Rue 89 revient
sur les accusations de Marine Le Pen contre Frédéric Mitterrand en relisant le livre de
ce dernier :
« La
mauvaise vie » n'est pas un roman faisant l'apologie du tourisme sexuel.
Ça n'en est ni le propos, ni le thème principal. Dans ce texte, Frédéric
Mitterrand met en scène les confidences d'un homme fatigué de mentir. Il livre
alors ses parts d'ombre : son enfance, son homosexualité, ses amours
déçues, sa mélancolie maladive, ses relations sexuelles tarifées…
Il me semble que
la politique se résume à crier, accuser, juger, s'offusquer et condamner.

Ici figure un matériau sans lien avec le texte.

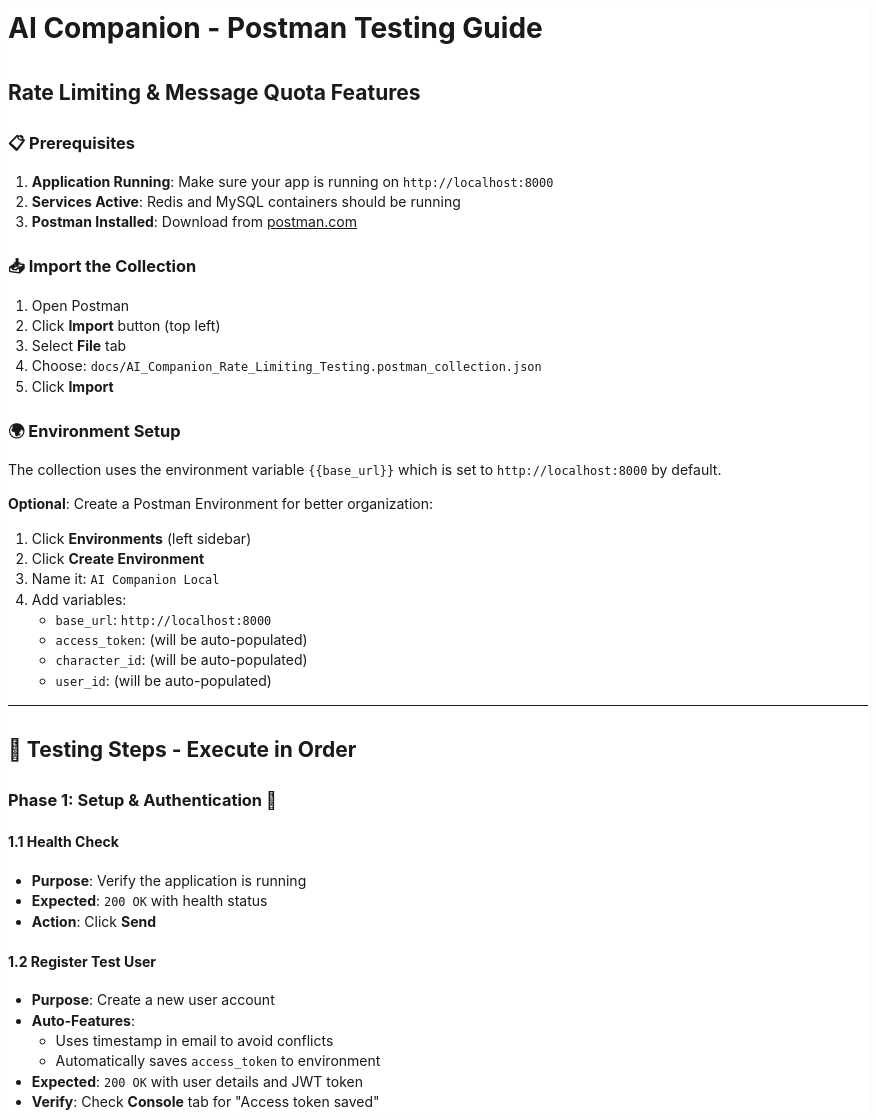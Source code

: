 # AI Companion - Postman Testing Guide
## Rate Limiting & Message Quota Features

### 📋 Prerequisites

1. **Application Running**: Make sure your app is running on `http://localhost:8000`
2. **Services Active**: Redis and MySQL containers should be running
3. **Postman Installed**: Download from [postman.com](https://www.postman.com/downloads/)

### 📥 Import the Collection

1. Open Postman
2. Click **Import** button (top left)
3. Select **File** tab
4. Choose: `docs/AI_Companion_Rate_Limiting_Testing.postman_collection.json`
5. Click **Import**

### 🌍 Environment Setup

The collection uses the environment variable `{{base_url}}` which is set to `http://localhost:8000` by default.

**Optional**: Create a Postman Environment for better organization:
1. Click **Environments** (left sidebar)
2. Click **Create Environment**
3. Name it: `AI Companion Local`
4. Add variables:
   - `base_url`: `http://localhost:8000`
   - `access_token`: (will be auto-populated)
   - `character_id`: (will be auto-populated)
   - `user_id`: (will be auto-populated)

---

## 🧪 Testing Steps - Execute in Order

### **Phase 1: Setup & Authentication** 🔐

#### 1.1 Health Check
- **Purpose**: Verify the application is running
- **Expected**: `200 OK` with health status
- **Action**: Click **Send**

#### 1.2 Register Test User
- **Purpose**: Create a new user account
- **Auto-Features**: 
  - Uses timestamp in email to avoid conflicts
  - Automatically saves `access_token` to environment
- **Expected**: `200 OK` with user details and JWT token
- **Verify**: Check **Console** tab for "Access token saved"
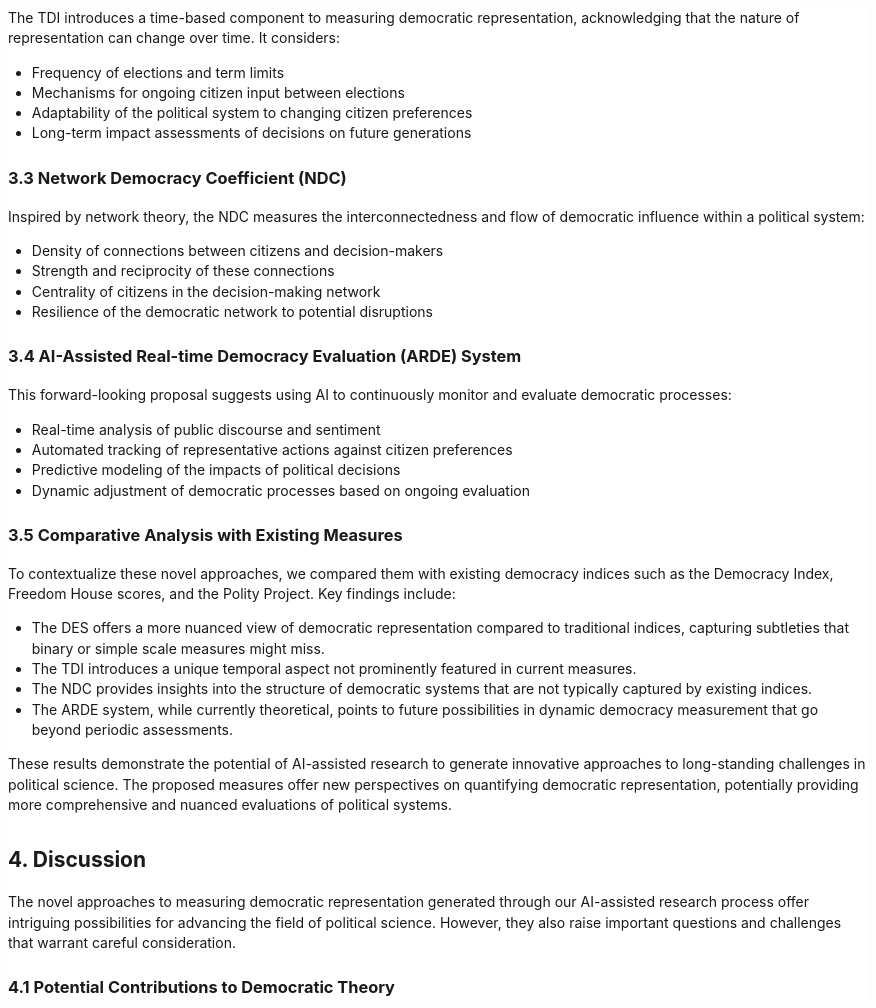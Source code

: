 The TDI introduces a time-based component to measuring democratic representation, acknowledging that the nature of representation can change over time. It considers:

- Frequency of elections and term limits
- Mechanisms for ongoing citizen input between elections
- Adaptability of the political system to changing citizen preferences
- Long-term impact assessments of decisions on future generations

### 3.3 Network Democracy Coefficient (NDC)

Inspired by network theory, the NDC measures the interconnectedness and flow of democratic influence within a political system:

- Density of connections between citizens and decision-makers
- Strength and reciprocity of these connections
- Centrality of citizens in the decision-making network
- Resilience of the democratic network to potential disruptions

### 3.4 AI-Assisted Real-time Democracy Evaluation (ARDE) System

This forward-looking proposal suggests using AI to continuously monitor and evaluate democratic processes:

- Real-time analysis of public discourse and sentiment
- Automated tracking of representative actions against citizen preferences
- Predictive modeling of the impacts of political decisions
- Dynamic adjustment of democratic processes based on ongoing evaluation

### 3.5 Comparative Analysis with Existing Measures

To contextualize these novel approaches, we compared them with existing democracy indices such as the Democracy Index, Freedom House scores, and the Polity Project. Key findings include:

- The DES offers a more nuanced view of democratic representation compared to traditional indices, capturing subtleties that binary or simple scale measures might miss.
- The TDI introduces a unique temporal aspect not prominently featured in current measures.
- The NDC provides insights into the structure of democratic systems that are not typically captured by existing indices.
- The ARDE system, while currently theoretical, points to future possibilities in dynamic democracy measurement that go beyond periodic assessments.

These results demonstrate the potential of AI-assisted research to generate innovative approaches to long-standing challenges in political science. The proposed measures offer new perspectives on quantifying democratic representation, potentially providing more comprehensive and nuanced evaluations of political systems.

## 4. Discussion

The novel approaches to measuring democratic representation generated through our AI-assisted research process offer intriguing possibilities for advancing the field of political science. However, they also raise important questions and challenges that warrant careful consideration.

### 4.1 Potential Contributions to Democratic Theory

Personne ne sort grandi de ce genre d'histoire mais au moins, nous savons
comment le FN va s'attaquer au Sarkozysme : en martelant la carte morale. Cela
ne marchera que si le Sarkozysme demeure inefficace et trop variable. Pour
revenir sur la question morale, je me demande s'il vaut mieux avoir des politiques
propres ou qui font leur j.o.b en respectant les lois et leurs concitoyens. Bien entendu, il y a des choses qui sont
injustifiables mais quand devons-nous dire« cela ne me regarde pas » ? Aux
Etats-Unis, les choses sont claires, il n'y a pas de vie privée pour les
politiques qui se doivent d’être des gens propres, biens, et surtout
sympathiques. En France, tout est confus parce que Sarkozy, que les Français
veuillent l'admettre ou pas, a américanisé la France en mettant la personne du
politique au centre de tout. C’est pour cette raison que plus aucune attaque n’est en
dessous de la ceinture puisque les gens ont besoin de savoir qui sont leurs
politiques plus que de savoir quelle est leur politique. Mitterrand a-t-il
des idées politiques ? Nous n’en savons rien mais cela n’a aucune
importance puisqu’il est un Mitterrand et c'est pour cette raison que les attaques contre lui portent parce qu'il est ministre pour ce qu'il est non pour ce qu'il pense.